## WHAT YOU ARE ASKED TO DO
Write out exactly the lines from the first line of the records below through the line that contains "该项目采用 5V 和 3.3V", and stop there.

## SOURCE DATA
========

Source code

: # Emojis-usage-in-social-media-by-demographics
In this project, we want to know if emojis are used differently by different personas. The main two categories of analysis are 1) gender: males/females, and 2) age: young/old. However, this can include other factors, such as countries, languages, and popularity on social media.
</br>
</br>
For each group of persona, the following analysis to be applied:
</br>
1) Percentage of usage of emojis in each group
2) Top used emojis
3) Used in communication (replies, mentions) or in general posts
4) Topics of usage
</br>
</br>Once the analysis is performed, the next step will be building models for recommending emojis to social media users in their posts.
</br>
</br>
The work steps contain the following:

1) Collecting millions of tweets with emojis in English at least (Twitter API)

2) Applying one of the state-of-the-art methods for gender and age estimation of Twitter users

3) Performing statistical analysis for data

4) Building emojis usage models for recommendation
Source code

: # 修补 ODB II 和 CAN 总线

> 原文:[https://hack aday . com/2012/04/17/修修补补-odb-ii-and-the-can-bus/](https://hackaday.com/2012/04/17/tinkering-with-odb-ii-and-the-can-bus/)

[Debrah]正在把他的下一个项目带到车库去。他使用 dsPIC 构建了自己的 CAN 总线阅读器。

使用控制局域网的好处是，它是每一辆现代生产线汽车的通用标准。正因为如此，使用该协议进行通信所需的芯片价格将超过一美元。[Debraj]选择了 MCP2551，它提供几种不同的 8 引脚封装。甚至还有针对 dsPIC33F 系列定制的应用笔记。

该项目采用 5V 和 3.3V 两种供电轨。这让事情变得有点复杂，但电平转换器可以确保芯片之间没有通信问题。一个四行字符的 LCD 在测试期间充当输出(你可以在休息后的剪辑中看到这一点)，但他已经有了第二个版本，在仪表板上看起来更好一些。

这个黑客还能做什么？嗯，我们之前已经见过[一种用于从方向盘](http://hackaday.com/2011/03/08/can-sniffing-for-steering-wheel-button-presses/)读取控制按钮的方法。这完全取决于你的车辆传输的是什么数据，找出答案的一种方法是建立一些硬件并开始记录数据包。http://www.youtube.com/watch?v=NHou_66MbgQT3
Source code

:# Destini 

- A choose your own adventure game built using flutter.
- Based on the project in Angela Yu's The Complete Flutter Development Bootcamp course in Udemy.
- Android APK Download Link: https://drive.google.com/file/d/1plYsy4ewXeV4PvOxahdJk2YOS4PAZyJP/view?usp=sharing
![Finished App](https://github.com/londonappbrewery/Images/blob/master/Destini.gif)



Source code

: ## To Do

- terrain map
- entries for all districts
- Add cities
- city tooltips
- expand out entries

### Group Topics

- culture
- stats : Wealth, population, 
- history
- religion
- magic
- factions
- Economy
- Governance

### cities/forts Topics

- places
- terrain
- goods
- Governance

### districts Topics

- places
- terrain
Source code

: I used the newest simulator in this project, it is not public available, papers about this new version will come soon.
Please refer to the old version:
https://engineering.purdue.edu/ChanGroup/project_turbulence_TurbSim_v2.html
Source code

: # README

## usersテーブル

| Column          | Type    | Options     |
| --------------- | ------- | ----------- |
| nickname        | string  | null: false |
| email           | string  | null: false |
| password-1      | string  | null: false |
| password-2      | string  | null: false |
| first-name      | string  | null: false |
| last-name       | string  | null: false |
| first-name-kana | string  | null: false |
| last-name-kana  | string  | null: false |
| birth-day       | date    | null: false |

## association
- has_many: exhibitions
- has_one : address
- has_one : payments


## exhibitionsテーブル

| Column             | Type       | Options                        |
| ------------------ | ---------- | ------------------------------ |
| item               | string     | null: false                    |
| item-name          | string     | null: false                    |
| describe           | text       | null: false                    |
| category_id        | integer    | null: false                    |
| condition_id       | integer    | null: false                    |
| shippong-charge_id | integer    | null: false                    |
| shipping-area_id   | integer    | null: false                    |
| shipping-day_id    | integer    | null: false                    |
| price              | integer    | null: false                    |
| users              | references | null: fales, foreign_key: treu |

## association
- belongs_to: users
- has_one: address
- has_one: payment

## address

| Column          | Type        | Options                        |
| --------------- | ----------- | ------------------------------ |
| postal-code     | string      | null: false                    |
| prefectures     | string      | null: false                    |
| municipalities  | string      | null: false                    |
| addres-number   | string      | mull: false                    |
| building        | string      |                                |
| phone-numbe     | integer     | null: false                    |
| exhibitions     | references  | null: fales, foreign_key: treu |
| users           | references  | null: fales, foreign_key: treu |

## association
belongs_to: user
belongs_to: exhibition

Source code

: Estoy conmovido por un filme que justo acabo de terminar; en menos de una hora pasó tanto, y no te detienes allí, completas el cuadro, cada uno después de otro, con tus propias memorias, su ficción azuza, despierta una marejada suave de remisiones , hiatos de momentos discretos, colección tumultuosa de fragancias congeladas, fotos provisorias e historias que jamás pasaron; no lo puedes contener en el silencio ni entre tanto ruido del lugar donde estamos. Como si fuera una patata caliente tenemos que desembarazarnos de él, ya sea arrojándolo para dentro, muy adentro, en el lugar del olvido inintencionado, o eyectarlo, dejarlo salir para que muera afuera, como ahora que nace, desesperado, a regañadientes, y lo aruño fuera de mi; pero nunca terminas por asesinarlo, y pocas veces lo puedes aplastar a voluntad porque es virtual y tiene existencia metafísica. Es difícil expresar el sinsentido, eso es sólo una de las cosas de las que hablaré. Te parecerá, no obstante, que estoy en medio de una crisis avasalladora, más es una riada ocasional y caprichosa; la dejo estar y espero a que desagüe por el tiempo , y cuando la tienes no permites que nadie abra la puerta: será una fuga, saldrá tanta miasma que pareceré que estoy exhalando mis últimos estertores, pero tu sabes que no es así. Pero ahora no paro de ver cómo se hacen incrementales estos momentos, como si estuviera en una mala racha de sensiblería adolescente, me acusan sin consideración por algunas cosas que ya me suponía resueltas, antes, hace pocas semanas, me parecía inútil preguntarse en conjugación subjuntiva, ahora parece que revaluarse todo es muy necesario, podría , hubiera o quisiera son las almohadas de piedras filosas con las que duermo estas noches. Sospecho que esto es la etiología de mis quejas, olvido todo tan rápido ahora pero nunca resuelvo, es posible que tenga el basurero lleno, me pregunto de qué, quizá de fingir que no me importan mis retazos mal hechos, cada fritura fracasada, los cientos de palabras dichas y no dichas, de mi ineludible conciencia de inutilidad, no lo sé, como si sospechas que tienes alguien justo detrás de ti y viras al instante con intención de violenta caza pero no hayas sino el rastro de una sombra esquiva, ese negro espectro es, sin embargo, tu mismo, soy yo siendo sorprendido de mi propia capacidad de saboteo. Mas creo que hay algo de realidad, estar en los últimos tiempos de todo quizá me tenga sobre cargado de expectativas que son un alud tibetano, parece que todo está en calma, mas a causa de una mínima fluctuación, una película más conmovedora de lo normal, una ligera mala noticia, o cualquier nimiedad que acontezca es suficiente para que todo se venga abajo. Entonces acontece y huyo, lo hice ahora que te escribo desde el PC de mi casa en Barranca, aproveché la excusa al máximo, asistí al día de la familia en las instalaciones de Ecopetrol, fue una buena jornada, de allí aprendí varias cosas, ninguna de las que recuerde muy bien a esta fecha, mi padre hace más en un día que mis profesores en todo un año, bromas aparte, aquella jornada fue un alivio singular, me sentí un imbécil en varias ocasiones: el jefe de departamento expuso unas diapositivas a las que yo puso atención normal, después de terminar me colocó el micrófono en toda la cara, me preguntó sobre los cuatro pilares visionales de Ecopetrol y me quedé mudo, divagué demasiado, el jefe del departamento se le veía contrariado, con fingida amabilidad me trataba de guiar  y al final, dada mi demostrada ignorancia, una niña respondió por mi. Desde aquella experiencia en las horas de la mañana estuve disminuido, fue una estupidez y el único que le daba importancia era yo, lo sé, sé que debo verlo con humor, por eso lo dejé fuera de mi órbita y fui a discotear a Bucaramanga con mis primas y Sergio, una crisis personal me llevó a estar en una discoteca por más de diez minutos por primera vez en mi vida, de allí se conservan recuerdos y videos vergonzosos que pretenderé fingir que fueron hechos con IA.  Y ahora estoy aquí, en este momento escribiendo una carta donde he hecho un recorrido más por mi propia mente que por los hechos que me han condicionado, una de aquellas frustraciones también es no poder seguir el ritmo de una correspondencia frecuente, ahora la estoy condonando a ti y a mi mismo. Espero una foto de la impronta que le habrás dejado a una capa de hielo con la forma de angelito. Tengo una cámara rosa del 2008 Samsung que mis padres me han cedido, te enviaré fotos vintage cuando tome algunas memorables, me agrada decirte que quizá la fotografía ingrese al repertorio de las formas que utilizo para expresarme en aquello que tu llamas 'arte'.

========

## OUTPUT OF THE TASK
Source code

: # Emojis-usage-in-social-media-by-demographics
In this project, we want to know if emojis are used differently by different personas. The main two categories of analysis are 1) gender: males/females, and 2) age: young/old. However, this can include other factors, such as countries, languages, and popularity on social media.
</br>
</br>
For each group of persona, the following analysis to be applied:
</br>
1) Percentage of usage of emojis in each group
2) Top used emojis
3) Used in communication (replies, mentions) or in general posts
4) Topics of usage
</br>
</br>Once the analysis is performed, the next step will be building models for recommending emojis to social media users in their posts.
</br>
</br>
The work steps contain the following:

1) Collecting millions of tweets with emojis in English at least (Twitter API)

2) Applying one of the state-of-the-art methods for gender and age estimation of Twitter users

3) Performing statistical analysis for data

4) Building emojis usage models for recommendation
Source code

: # 修补 ODB II 和 CAN 总线

> 原文:[https://hack aday . com/2012/04/17/修修补补-odb-ii-and-the-can-bus/](https://hackaday.com/2012/04/17/tinkering-with-odb-ii-and-the-can-bus/)

[Debrah]正在把他的下一个项目带到车库去。他使用 dsPIC 构建了自己的 CAN 总线阅读器。

使用控制局域网的好处是，它是每一辆现代生产线汽车的通用标准。正因为如此，使用该协议进行通信所需的芯片价格将超过一美元。[Debraj]选择了 MCP2551，它提供几种不同的 8 引脚封装。甚至还有针对 dsPIC33F 系列定制的应用笔记。

该项目采用 5V 和 3.3V 两种供电轨。这让事情变得有点复杂，但电平转换器可以确保芯片之间没有通信问题。一个四行字符的 LCD 在测试期间充当输出(你可以在休息后的剪辑中看到这一点)，但他已经有了第二个版本，在仪表板上看起来更好一些。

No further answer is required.